There is an extradition treaty between Haiti and the United States, but it is dated August 9, 1904, and article 4 stipulates that "None of the contracting parties will be bound to deliver its own citizens."
The amended Haitian constitution, currently in force, is very clear:
Article 8.1: "The Territory of the Republic of Haiti is inviolable and may not be alienated either in whole or in part by any Treaty or Convention.”
Article 41: "No person of Haitian nationality may be deported or forced to leave the national territory for any reason whatsoever. No one may be deprived for political reasons of his legal capacity and nationality."
Article 42: "No citizen, civilian or military may be distracted from the judges whom the constitution and the laws assign to him."
This means, in light of the constitution, that the actions of Drug Enforcement Administration (DEA) agents on Haitian soil in collaboration with the Brigade for the Fight against Narcotic Drugs (BLTS) may have been unconstitutional.
Moreover, the Haitian laws of August 1912, June and February 2001, dealing with extradition, specify the procedures to be followed, including the participation of the ministry of justice, the public prosecutor's office, the investigating judge until the acceptance or refusal of the extradition sought.
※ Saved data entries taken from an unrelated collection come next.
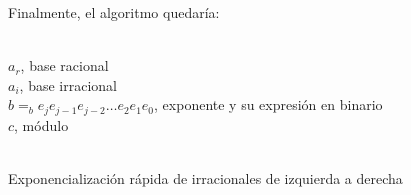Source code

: \begin{enumerate}
		Finalmente, el algoritmo quedaría:
		\begin{algorithm}[H]
			\begin{algorithmic}[1]
				\REQUIRE \ \\
					\texttt{$a_r$}, base racional\\
					\texttt{$a_i$}, base irracional\\
					\texttt{$b =_b e_je_{j-1}e_{j-2}\dots e_2e_1e_0$}, exponente y su expresión en binario \\
					\texttt{$c$}, módulo\\ \
						\STATE{\texttt{$exp = exp + 1$}}
					\ENDIF
				\ENDWHILE
			\end{algorithmic}
			\caption{Exponencialización rápida de irracionales de izquierda a derecha}
			\label{Fast-exp-irr}
		\end{algorithm}
		

\end{enumerate}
In this instance, Danton Léger, the chief prosecutor, said he had not been kept informed of Philippe’s arrest and was surprised that he had not been transferred to the public prosecutor's office after his arrest.
Finally, at the international level the fact that Haitian law does not authorize the extradition of its citizens is well known. The 2003-2004 and 2005-2006 Reports of the Inter-American Drug Abuse Control Commission (CICAD) of the Organization of American States (OAS) noted that "The Constitution of the Republic of Haiti prohibits Extradition of Haitian citizens" and "Haitian law does not authorize the extradition of Haitian citizens."
The question that now arises is on what legal basis Phlippe was handed over to the Americans.
So far, neither the de facto president, nor the prime minister, nor the minister of justice nor the police authorities, not even the American authorities, have given satisfactory explanations on this increasingly opaque case, which has generated more questions than answers.